Stored data entries
:::

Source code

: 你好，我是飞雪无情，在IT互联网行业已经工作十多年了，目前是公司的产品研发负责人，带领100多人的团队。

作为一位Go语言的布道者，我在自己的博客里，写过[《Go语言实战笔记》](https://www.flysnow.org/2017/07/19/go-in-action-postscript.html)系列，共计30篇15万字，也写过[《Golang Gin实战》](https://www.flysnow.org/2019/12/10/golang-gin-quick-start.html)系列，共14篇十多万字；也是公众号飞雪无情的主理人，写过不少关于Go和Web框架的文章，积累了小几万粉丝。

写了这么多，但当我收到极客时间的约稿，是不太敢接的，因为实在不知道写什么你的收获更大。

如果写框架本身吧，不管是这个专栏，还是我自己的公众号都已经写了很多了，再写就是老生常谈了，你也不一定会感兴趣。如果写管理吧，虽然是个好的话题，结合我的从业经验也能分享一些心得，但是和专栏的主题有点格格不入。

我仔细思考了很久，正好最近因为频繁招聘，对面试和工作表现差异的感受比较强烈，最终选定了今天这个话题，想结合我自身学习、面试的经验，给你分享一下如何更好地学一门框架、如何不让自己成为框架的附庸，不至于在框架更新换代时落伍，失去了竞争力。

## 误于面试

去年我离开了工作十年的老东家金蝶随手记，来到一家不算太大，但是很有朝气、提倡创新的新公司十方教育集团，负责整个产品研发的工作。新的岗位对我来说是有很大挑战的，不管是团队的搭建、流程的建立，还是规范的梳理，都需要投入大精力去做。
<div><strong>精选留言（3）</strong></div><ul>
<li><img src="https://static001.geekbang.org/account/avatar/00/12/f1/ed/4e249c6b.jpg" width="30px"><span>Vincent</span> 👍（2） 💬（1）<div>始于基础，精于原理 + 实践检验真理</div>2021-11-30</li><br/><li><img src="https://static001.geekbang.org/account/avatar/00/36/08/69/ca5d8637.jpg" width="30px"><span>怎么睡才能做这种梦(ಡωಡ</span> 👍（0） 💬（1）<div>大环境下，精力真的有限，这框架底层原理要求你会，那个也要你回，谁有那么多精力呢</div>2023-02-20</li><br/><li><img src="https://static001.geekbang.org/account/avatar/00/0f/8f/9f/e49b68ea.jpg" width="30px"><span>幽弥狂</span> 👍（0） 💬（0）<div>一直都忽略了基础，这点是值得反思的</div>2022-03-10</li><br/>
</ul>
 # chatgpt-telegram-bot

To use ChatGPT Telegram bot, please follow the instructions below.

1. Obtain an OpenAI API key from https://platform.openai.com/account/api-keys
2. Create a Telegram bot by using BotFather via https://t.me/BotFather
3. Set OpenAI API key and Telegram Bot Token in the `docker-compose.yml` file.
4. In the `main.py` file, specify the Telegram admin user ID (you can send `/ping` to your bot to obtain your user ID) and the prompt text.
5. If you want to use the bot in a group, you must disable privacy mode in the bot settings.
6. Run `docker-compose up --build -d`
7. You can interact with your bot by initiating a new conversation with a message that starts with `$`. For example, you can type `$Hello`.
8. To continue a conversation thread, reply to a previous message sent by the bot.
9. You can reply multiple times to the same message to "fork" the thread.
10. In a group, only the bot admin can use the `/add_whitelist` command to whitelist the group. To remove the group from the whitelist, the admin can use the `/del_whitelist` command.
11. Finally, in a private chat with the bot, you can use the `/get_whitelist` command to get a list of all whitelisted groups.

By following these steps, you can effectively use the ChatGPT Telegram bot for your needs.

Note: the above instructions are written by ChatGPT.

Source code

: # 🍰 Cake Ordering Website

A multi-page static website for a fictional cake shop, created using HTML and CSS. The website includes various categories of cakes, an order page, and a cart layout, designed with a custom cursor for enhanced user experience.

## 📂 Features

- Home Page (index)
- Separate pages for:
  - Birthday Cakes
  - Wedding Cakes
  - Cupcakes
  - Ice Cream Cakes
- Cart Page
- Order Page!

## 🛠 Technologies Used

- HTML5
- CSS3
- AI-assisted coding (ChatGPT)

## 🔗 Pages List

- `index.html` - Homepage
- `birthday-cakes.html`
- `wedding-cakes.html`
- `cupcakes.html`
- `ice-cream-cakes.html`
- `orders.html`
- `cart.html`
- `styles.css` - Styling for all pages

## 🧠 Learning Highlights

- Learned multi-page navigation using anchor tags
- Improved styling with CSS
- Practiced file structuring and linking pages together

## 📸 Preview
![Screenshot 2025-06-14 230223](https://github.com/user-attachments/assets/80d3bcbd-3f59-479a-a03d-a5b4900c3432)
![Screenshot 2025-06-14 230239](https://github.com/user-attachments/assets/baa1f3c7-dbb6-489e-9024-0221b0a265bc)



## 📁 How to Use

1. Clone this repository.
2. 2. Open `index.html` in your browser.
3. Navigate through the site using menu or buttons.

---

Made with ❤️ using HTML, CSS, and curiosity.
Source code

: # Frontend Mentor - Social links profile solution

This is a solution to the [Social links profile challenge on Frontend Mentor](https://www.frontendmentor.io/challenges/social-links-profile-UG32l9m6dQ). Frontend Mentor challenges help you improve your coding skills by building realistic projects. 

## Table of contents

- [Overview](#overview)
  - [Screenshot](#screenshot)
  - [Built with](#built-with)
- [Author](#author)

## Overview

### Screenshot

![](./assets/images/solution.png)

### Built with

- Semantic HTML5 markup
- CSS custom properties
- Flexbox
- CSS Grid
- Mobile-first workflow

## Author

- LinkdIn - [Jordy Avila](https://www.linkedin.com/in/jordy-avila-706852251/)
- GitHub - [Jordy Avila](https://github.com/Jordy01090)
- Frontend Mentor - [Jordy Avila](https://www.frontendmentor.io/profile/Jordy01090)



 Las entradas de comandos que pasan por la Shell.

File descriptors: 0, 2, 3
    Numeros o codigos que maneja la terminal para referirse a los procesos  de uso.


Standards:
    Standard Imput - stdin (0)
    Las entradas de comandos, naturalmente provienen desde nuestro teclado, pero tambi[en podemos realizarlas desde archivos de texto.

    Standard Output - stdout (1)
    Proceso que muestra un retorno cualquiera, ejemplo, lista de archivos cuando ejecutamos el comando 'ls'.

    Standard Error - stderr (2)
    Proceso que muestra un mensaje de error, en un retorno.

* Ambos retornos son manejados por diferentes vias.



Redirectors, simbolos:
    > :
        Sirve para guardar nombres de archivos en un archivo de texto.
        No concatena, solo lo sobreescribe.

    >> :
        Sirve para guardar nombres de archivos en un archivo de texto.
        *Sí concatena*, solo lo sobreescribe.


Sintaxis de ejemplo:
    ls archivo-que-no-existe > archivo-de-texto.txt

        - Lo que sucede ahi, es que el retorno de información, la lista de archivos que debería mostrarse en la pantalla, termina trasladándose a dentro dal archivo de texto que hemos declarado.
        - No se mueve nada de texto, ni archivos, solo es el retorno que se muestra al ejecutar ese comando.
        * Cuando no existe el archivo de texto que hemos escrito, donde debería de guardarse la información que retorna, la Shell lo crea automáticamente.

:::

--- PROBLEM DESCRIPTION ---
Show the lines of the entries that include the string "admin", copying each in full.

--- OUTPUT OF THE TASK ---
4. In the `main.py` file, specify the Telegram admin user ID (you can send `/ping` to your bot to obtain your user ID) and the prompt text.
10. In a group, only the bot admin can use the `/add_whitelist` command to whitelist the group. To remove the group from the whitelist, the admin can use the `/del_whitelist` command.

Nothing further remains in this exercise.